NEW YORK (AP) — Normally so good, so gritty, in the crucible of the third set, Maria Sharapova finally met her match against Victoria Azarenka.
Coming all the way back from a set and a break down, the top-seeded Azarenka prevailed in a stirring third, beating four-time Grand Slam champion Sharapova 3-6, 6-2, 6-4 on Friday to reach her first U.S. Open final.
"All heart," said Azarenka, a 23-year-old from Belarus.
Azarenka will face Serena Williams in Saturday's night match, after Williams dismantled French Open finalist Sara Errani of Italy, 6-1, 6-2.
Entering Friday, Sharapova was 12-0 in three-setters this year, and had won 78 consecutive matches in which she took the opening set, a streak dating to 2010. But Azarenka broke in the last game to push her own 2012 record to 12-0 in matches that went the distance.
"Actually, I didn't know that statistic," Azarenka said during an on-court interview. "It's pretty good."
On Saturday, in Australian Open champion Azarenka's second major final of the season — and career — she will face Williams in a night match.
Azarenka could hardly be blamed for hoping to avoid a particular opponent: She is 1-9 against Williams, whose 14 Grand Slam titles include three at Flushing Meadows.
Then again, the way Azarenka dealt with Sharapova, she's probably feeling pretty good about herself.

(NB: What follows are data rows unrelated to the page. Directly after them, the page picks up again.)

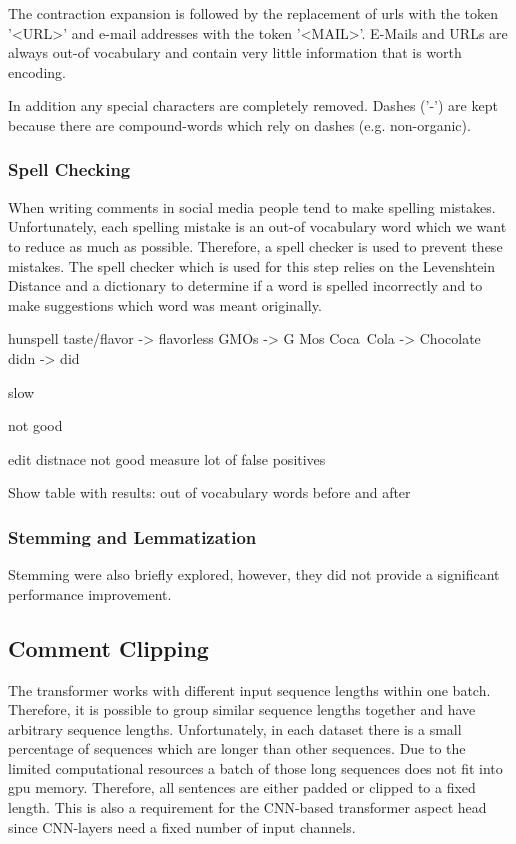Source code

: 
The contraction expansion is followed by the replacement of \glspl{url} with the token '<URL>' and e-mail addresses with the token '<MAIL>'. E-Mails and URLs are always out-of vocabulary and contain very little information that is worth encoding. 


In addition any special characters are completely removed. Dashes ('-') are kept because there are compound-words which rely on dashes (e.g. non-organic).

\subsubsection*{Spell Checking}
When writing comments in social media people tend to make spelling mistakes. Unfortunately, each spelling mistake is an out-of vocabulary word which we want to reduce as much as possible.
Therefore, a spell checker is used to prevent these mistakes. The spell checker which is used for this step relies on the Levenshtein Distance \cite{Levenshtein1966} and a dictionary to determine if a word is spelled incorrectly and to make suggestions which word was meant originally. 

hunspell taste/flavor -> flavorless
GMOs -> G Mos
Coca~Cola -> Chocolate
didn -> did

slow

not good

edit distnace not good measure
lot of false positives


Show table with results: out of vocabulary words before and after

\subsubsection*{Stemming and Lemmatization}

Stemming were also briefly explored, however, they did not provide a significant performance improvement.

\subsection{Comment Clipping}


The transformer works with different input sequence lengths within one batch. Therefore, it is possible to group similar sequence lengths together and have arbitrary sequence lengths. Unfortunately, in each dataset there is a small percentage of sequences which are longer than other sequences. Due to the limited computational resources a batch of those long sequences  does not fit into \gls{gpu} memory. Therefore, all sentences are either padded or clipped to a fixed length. This is also a requirement for the CNN-based transformer aspect head since CNN-layers need a fixed number of input channels.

She sure looked pleased while doing a little jig, then chucking some tennis balls into the stands, after Sharapova's forehand sailed long on the final point of their 2-hour, 42-minute quarterfinal.
"I was just not trying to focus on the score," Azarenka said. "Trying to give whatever it takes."
Given a chance to rest for a bit after the second set by a 10-minute break requested by Sharapova under the extreme heat rule, both women came out swinging away in the third. Azarenka emerged from the locker room before Sharapova and took the opportunity to practice groundstrokes and serves with ballkids.
The third set was filled with high-quality play, made all the more impressive considering the sun, the swirling wind and what was at stake. They hit the ball hard. They chased down shots with terrific defense. Sharapova even shifted her racket from her right to her left hand during a couple of lengthy exchanges.